Research

The UMass+ Trapped Ion Quantum Computing Lab is developing integrated technologies such as integrated photonics for trapped ion quantum information processors (QIPs).


Recently we’ve investigated using integrated photonic laser sources to perform trapped ion optical clock operations, without bulky and sensitive optical cavities. This could enable monolithic integration of the optical sources within the ion trap chip and enable portable operation of trapped ion optical clocks and trapped ion quantum computers.


Ion Trap Fabrication
At UMass Amherst we design, simulate, fabricate, dice, wirebond, package and test surface electrode ion traps.

Wafer of ion traps

Photonics
We design, simulate and test integrated photonics such as waveguides and grating couplers with low loss down to ultraviolet wavelengths (<400nm).

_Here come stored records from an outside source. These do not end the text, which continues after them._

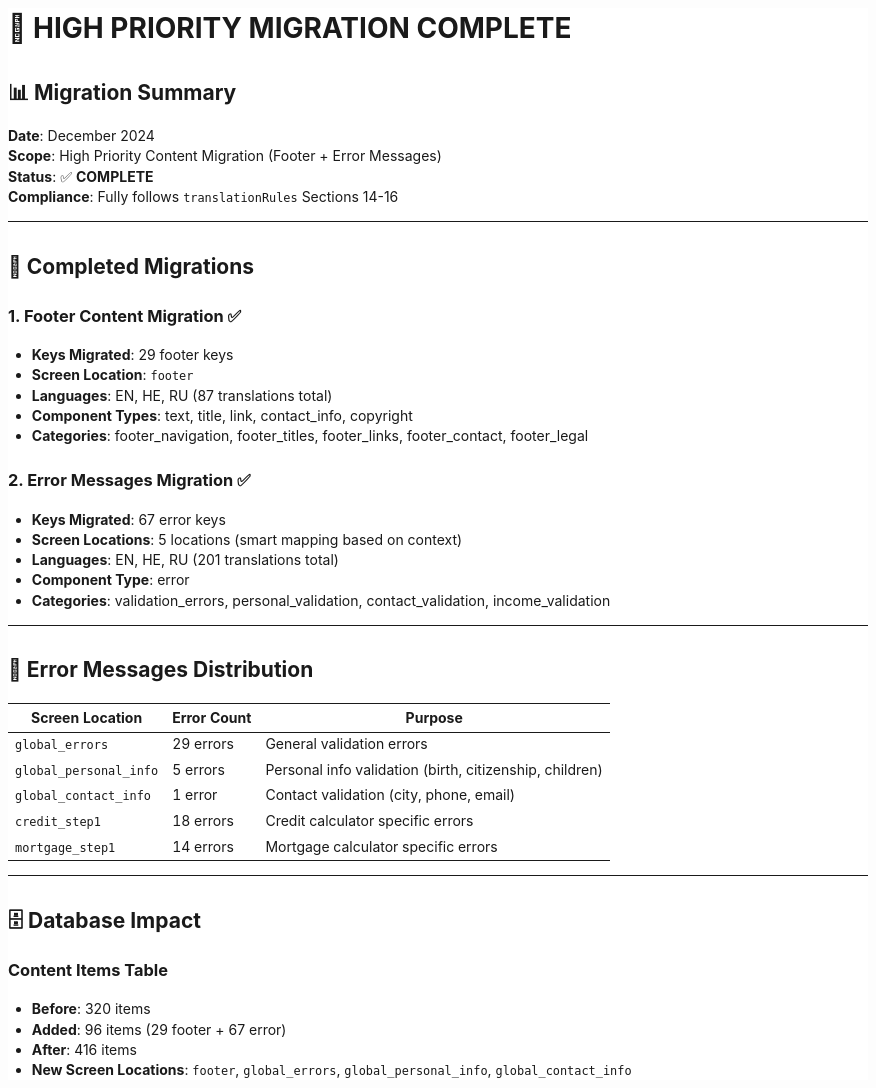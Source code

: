 # 🎉 HIGH PRIORITY MIGRATION COMPLETE

## 📊 Migration Summary

**Date**: December 2024  
**Scope**: High Priority Content Migration (Footer + Error Messages)  
**Status**: ✅ **COMPLETE**  
**Compliance**: Fully follows `translationRules` Sections 14-16

---

## 🎯 Completed Migrations

### 1. Footer Content Migration ✅
- **Keys Migrated**: 29 footer keys
- **Screen Location**: `footer`
- **Languages**: EN, HE, RU (87 translations total)
- **Component Types**: text, title, link, contact_info, copyright
- **Categories**: footer_navigation, footer_titles, footer_links, footer_contact, footer_legal

### 2. Error Messages Migration ✅  
- **Keys Migrated**: 67 error keys
- **Screen Locations**: 5 locations (smart mapping based on context)
- **Languages**: EN, HE, RU (201 translations total)
- **Component Type**: error
- **Categories**: validation_errors, personal_validation, contact_validation, income_validation

---

## 📍 Error Messages Distribution

| Screen Location | Error Count | Purpose |
|----------------|-------------|---------|
| `global_errors` | 29 errors | General validation errors |
| `global_personal_info` | 5 errors | Personal info validation (birth, citizenship, children) |
| `global_contact_info` | 1 error | Contact validation (city, phone, email) |
| `credit_step1` | 18 errors | Credit calculator specific errors |
| `mortgage_step1` | 14 errors | Mortgage calculator specific errors |

---

## 🗄️ Database Impact

### Content Items Table
- **Before**: 320 items
- **Added**: 96 items (29 footer + 67 error)
- **After**: 416 items
- **New Screen Locations**: `footer`, `global_errors`, `global_personal_info`, `global_contact_info`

These high energy wavelengths are necessary to address optical transitions needed to control trapped ion qubits. We are working to improve the quality of photonic beam profiles to reduce cross talk between neighboring trapped ions and lowering total losses by improving film quality and input coupling designs.

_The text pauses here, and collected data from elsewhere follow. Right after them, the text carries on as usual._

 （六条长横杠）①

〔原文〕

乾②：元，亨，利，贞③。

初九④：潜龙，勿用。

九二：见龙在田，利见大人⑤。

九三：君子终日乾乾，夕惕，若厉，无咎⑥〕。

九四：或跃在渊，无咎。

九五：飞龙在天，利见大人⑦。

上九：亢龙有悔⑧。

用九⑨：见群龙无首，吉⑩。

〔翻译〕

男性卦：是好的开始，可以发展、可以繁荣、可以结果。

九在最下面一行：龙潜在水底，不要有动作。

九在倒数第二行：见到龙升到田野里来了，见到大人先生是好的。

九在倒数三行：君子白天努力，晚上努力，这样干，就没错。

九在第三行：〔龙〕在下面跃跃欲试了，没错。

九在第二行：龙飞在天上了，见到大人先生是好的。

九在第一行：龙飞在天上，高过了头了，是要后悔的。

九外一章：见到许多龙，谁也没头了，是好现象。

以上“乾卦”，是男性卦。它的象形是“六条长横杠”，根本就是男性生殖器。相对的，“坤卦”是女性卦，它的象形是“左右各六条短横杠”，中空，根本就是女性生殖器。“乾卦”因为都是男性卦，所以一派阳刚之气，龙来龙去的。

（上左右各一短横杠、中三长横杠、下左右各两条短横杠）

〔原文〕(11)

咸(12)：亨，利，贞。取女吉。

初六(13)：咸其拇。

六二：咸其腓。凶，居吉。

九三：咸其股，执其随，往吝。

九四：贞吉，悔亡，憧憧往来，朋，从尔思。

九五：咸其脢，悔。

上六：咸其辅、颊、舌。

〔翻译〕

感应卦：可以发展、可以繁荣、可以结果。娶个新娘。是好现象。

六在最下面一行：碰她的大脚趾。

One of the main obstacles for large scale and fault tolerant quantum computation with trapped ion qubits is the difficulty of individually addressing multiple ions using external optical lenses. Integrated photonics may light the way towards large scale quantum computers and practical applications.

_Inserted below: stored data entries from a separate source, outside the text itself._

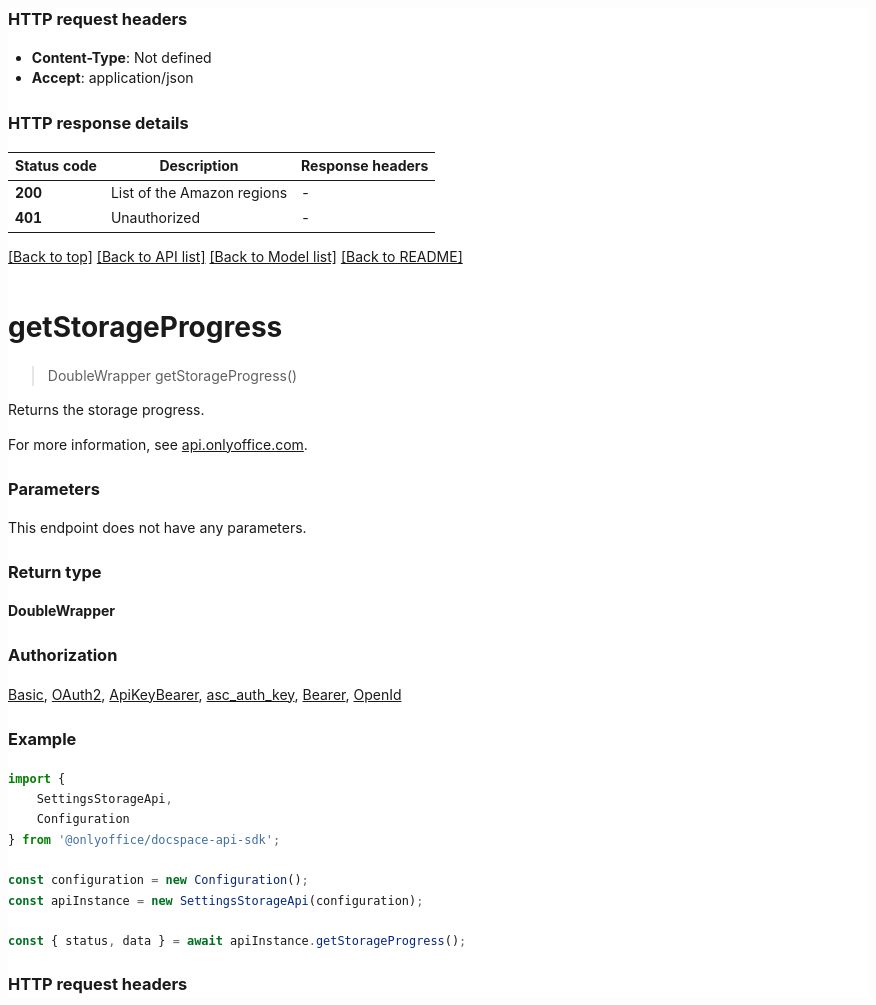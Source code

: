 ### HTTP request headers

 - **Content-Type**: Not defined
 - **Accept**: application/json


### HTTP response details
| Status code | Description | Response headers |
|-------------|-------------|------------------|
|**200** | List of the Amazon regions |  -  |
|**401** | Unauthorized |  -  |

[[Back to top]](#) [[Back to API list]](../README.md#documentation-for-api-endpoints) [[Back to Model list]](../README.md#documentation-for-models) [[Back to README]](../README.md)

# **getStorageProgress**
> DoubleWrapper getStorageProgress()

Returns the storage progress.

For more information, see [api.onlyoffice.com](https://api.onlyoffice.com/docspace/api-backend/usage-api/get-storage-progress/).

### Parameters
This endpoint does not have any parameters.


### Return type

**DoubleWrapper**

### Authorization

[Basic](../README.md#Basic), [OAuth2](../README.md#OAuth2), [ApiKeyBearer](../README.md#ApiKeyBearer), [asc_auth_key](../README.md#asc_auth_key), [Bearer](../README.md#Bearer), [OpenId](../README.md#OpenId)

### Example

```typescript
import {
    SettingsStorageApi,
    Configuration
} from '@onlyoffice/docspace-api-sdk';

const configuration = new Configuration();
const apiInstance = new SettingsStorageApi(configuration);

const { status, data } = await apiInstance.getStorageProgress();
```

### HTTP request headers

We are currently partnering with MITLL to fabricate photonic chips based on their mature ion trap with integrated photonics fabrication process, utilizing their unique capability to use optical lithography to define the fine features of the photonic gratings.

Laser beams emitted from a photonic trapped ion QPU developed and fabricated at MITLL. Each color is used for a different qubit operation.

Trapped Ions QIP development
We are setting up a cryogenic vacuum chamber to test our fabricated trapped ion QIP chips. Cooling the chip improves qubit performance by reducing anomalous heating. Cryogenic cooling also allows us to achieve ultra high vacuum pressures in less than a day which enables rapid iteration of trap chips to test new materials/processing and trap designs/layouts.

Monolithic Electronics and Detectors
Integrating the control electronics for trapped ions will be critical as the number of ion qubits increases. Even a single zone of operation can require over ten independent electrodes with stringent noise and bandwidth tradeoffs. Independent qubit readout will also become prohibitive using external detectors as the number of qubits grows. Integrating detectors directly into the trapped ion QIP may not only enable scalable qubit readout but also improve readout times and fidelity due to the proximity to the ions which enables the capture of more photons.

Integrated photonic remote entanglement generation
Remote entanglement generation may be the key towards networking many QIPs and scaling up quantum computers. However, it is a slow process limited by multiple loss channels with bulk optical lenses, beam splitters and detectors. Integrating the collection of light used for remote entanglement generation by using input photonic grating couplers as well as integrating the interference with photonic Mach-Zehnder interferometers could improve entanglement rates and enable multiplexing due to the scalability of the integrated photonics.